→ **BRIEF**
Give the count of lines in the entries below that contain the string "tests", and only that count.

→ **MATERIAL PROVIDED**

■ ■ ■ ■ ■ ■ ■

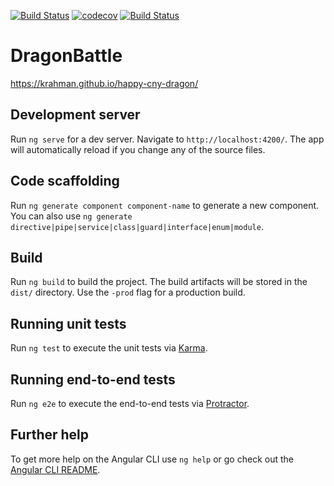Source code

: [![Build Status](https://travis-ci.org/krahman/happy-cny-dragon.svg?branch=master)](https://travis-ci.org/krahman/happy-cny-dragon) [![codecov](https://codecov.io/gh/krahman/happy-cny-dragon/branch/master/graph/badge.svg)](https://codecov.io/gh/krahman/happy-cny-dragon) [![Build Status](https://ci.appveyor.com/api/projects/status/github/krahman/happy-cny-dragon?branch=master&svg=true)](https://ci.appveyor.com/project/krahman/happy-cny-dragon)

# DragonBattle
https://krahman.github.io/happy-cny-dragon/

## Development server

Run `ng serve` for a dev server. Navigate to `http://localhost:4200/`. The app will automatically reload if you change any of the source files.

## Code scaffolding

Run `ng generate component component-name` to generate a new component. You can also use `ng generate directive|pipe|service|class|guard|interface|enum|module`.

## Build

Run `ng build` to build the project. The build artifacts will be stored in the `dist/` directory. Use the `-prod` flag for a production build.

## Running unit tests

Run `ng test` to execute the unit tests via [Karma](https://karma-runner.github.io).

## Running end-to-end tests

Run `ng e2e` to execute the end-to-end tests via [Protractor](http://www.protractortest.org/).

## Further help

To get more help on the Angular CLI use `ng help` or go check out the [Angular CLI README](https://github.com/angular/angular-cli/blob/master/README.md).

■ ■ ■ ■ ■ ■ ■

→ **RESULT FOR THIS EXERCISE**
4